Regional lender KCB and Swedish International Development Cooperation Agency (SIDA) have rolled out a Kes1 billion guarantee scheme to de-risk SMEs in their efforts to access credit and support their growth ambitions.
The seven-year guarantee scheme will enable the bank to strengthen its commitment to financing SMEs, which continue to experience challenges, especially with access to affordable credit. KCB Bank Acting Director of Retail Banking Michael Kung’u noted that the instrument will provide much-needed momentum for SMEs to tap into the bank’s expanded portfolio of financing.
“We are excited about this new instrument as it offers us the flexibility to work with SMEs and the refugee population in their ambitions to support their entrepreneurial journey. The SME guarantee will therefore go a long way in diversifying the SMEs’ financing resources and reducing collateral requirements, thereby enabling them to play a leading role in achieving economic and social development,” Mr Kung’u said.

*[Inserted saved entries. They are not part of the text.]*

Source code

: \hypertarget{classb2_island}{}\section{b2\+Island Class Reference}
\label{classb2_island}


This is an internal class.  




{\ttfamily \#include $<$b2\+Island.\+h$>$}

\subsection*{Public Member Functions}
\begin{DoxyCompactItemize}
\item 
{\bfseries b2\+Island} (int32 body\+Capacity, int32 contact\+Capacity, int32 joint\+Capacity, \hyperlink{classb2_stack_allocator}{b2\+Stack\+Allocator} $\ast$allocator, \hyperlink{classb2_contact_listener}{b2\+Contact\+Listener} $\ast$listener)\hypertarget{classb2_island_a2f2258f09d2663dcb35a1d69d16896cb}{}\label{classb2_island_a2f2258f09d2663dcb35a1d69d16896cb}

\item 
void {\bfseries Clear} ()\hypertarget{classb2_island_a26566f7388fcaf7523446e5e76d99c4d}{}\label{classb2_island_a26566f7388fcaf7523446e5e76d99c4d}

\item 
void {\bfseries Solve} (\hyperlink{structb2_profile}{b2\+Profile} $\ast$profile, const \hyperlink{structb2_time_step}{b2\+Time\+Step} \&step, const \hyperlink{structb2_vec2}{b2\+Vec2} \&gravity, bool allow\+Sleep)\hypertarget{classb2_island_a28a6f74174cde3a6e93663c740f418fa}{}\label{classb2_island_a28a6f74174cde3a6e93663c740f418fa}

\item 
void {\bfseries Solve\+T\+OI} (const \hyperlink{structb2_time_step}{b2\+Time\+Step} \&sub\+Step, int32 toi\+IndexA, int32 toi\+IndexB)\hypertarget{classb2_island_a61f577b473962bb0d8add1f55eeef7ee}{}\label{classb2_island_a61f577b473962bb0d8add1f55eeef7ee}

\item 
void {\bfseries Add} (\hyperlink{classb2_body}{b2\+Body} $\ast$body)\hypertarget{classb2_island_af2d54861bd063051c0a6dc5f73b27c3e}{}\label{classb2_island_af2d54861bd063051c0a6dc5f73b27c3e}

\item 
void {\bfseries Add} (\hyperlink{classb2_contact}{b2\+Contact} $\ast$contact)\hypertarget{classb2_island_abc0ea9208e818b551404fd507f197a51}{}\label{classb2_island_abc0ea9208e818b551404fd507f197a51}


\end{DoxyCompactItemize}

Risk-sharing facilities are a key tool to support knowledge gaps by lenders, broadening their SME lending while mitigating risk and allowing them to build capabilities and track records in serving niche market segments like SMEs and refugees.
“Sweden’s Development Cooperation through the Swedish International Development Cooperation Agency (Sida) aims to create opportunities for better living conditions for people living in poverty and under oppression. This initiative will enable Sweden’s engagement to go beyond the Official Development Assistance (ODA) and focus more on innovative financing approaches to mobilize domestic resources and external private capital to reach the most vulnerable communities in Kenya,” Caroline Vicini, Swedish Ambassador to Kenya said.